“I can’t breathe! I can’t breathe! Please, someone, anyone, please, help me! Let go of me!”
The covers fly off my face as I let out a blood curdling scream in the black of night. As my eyes adjust to the darkness, I catch my breath, taking in the sights around me. Shadows dance on the walls, picture frames filled with the smiling faces of those I love most staring back at me. I glance over at my precious, loving husband, snoring away next to me. Surely I didn’t actually scream, surely I was dreaming.
Late at night, enveloped in the twilight of the world that only exists between sleep and wake, the memories come pouring back. Some days it seems like an easy read, true crime novel that I’m thumbing through rolling my eyes at the naivety of the main character. Some days, I feel the pain, as though freshly inflicted, throbbing, searing through my soul. I hope and pray that this Momfession piece touches the lives and hearts of those that need to hear these words most: You are not alone.
I am not the type of girl that anyone ever would have expected to end up in an abusive marriage. I am fiercely independent, outspoken, a champion of justice, and quite frankly, I simply do not take garbage from anyone. Do not get me wrong, this determined and strong personality absolutely masquerades under a blanket of southern charm and cheery disposition, but those who know me best, know that my ability to tell you to “take a hike” in such a way that you actually look forward to the trip, is my spiritual gift.
He was a charmer. The type of guy who you could picture taking off his jacket and laying it over a mud puddle for his date to safely cross without so much as a speck of mud on her heels. Others jokingly referred to us as Barbie and Ken. He was perfect. A perfect gentleman.
We were the perfect hosts, the perfect couple, we had the perfect life. From the outside.
Even before his proposal, there were signs — signs that I missed, or made excuses for. He had a hot temper and short fuse. I would jokingly make excuses to others that when he was little, he was that hot headed little kiddo on the baseball team who would toss the water cooler over when he struck out. Oh, how I wish that was all that it was. About a year into our marriage, I realized that I was dealing with so much more. I now know that I was dealing with an abusive personality. I still am.
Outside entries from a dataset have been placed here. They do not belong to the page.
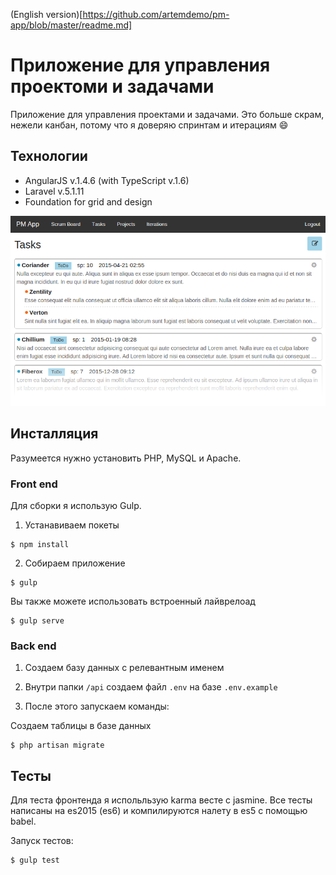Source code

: (English version)[https://github.com/artemdemo/pm-app/blob/master/readme.md]

# Приложение для управления проектоми и задачами

Приложение для управления проектами и задачами. Это больше скрам, нежели канбан,
потому что я доверяю спринтам и итерациям :smile:


## Технологии

* AngularJS v.1.4.6 (with TypeScript v.1.6)
* Laravel v.5.1.11
* Foundation for grid and design

![alt tag](https://github.com/artemdemo/pm-app/blob/master/_img/pmapp.png "Приложение для управления проектоми и задачами")

## Инсталляция

Разумеется нужно установить PHP, MySQL и Apache.

### Front end

Для сборки я использую Gulp.

1. Устанавиваем покеты
```
$ npm install
```

2. Собираем приложение
```
$ gulp
```

Вы также можете использовать встроенный лайврелоад
```
$ gulp serve
```

### Back end

1. Создаем базу данных с релевантным именем

2. Внутри папки `/api` создаем файл `.env` на базе `.env.example`

3. После этого запускаем команды:

Создаем таблицы в базе данных
```
$ php artisan migrate
```

## Тесты

Для теста фронтенда я испольльзую karma весте с jasmine.
Все тесты написаны на es2015 (es6) и компилируются налету в es5 с помощью babel.


Запуск тестов:
```
$ gulp test
```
Maybe it was the full water bottle thrown forcibly at my head from an angry arm, the “accidental” shove onto the ice when I was six months pregnant, or the one mile walk up the expressway in 90-degree temps to visit my baby at the hospital after an argument when a truck door was opened and I was pushed on to the service road, but I began to suspect that my marriage was not “normal.” This was not the man who promised his love to me for better or for worse. The man who vowed to love and protect me.
Turn the Other Cheek?
After the birth of our first child, the stress evoked by this event seemed to really ramp up the abuse at home. One day I was calling 911, after he grabbed our baby and a gun, loaded them into his truck and drove off telling me that he was leaving to kill himself. The next day, he pulled back into the driveway with a brand new shiny SUV just for me. I spent three years on a pendulum consistently swinging from nightmare to dream come true. I doubted myself, I doubted my memory, I accused myself of overreacting, or worse, actually deserving the abuse I endured.
I was terrified to leave. He filled my head with scenarios about having to leave my special needs child in daycare, or being unable to afford life on my own, supporting a small child. I felt like I had to stay in this marriage for my child, for my child’s future. I feared the reactions of friends and family who adored the charmer and had absolutely no idea what type of reality I was living. I feared that no one would believe me. When I reluctantly confided in my own mother, she admitted that the things that were happening were abusive and wrong, but told me she thought that maybe I was instigating things, and that I should continue to try to work things out. She too, expressed the idea that I was stuck in this situation, and had no other options. I hit rock bottom physically and emotionally. I crawled into the shower, fully clothed, and cried on the shower floor for a full hour. Finally, an entire year after I filed an assault charge with the police department for the first time, and continued to live in the marriage, something happened that changed everything. The screams, banging, crashing, swearing, and slamming doors were followed by a horrifying wail. My toddler had just witnessed and processed what had just happened. I filed for divorce three days later.
Hear me, hear this: You are not imagining the abuse. You are not remembering things to be worse than that they actually were; in fact the opposite is much more likely. Your situation is not impossible. You are not alone. Your children are watching you.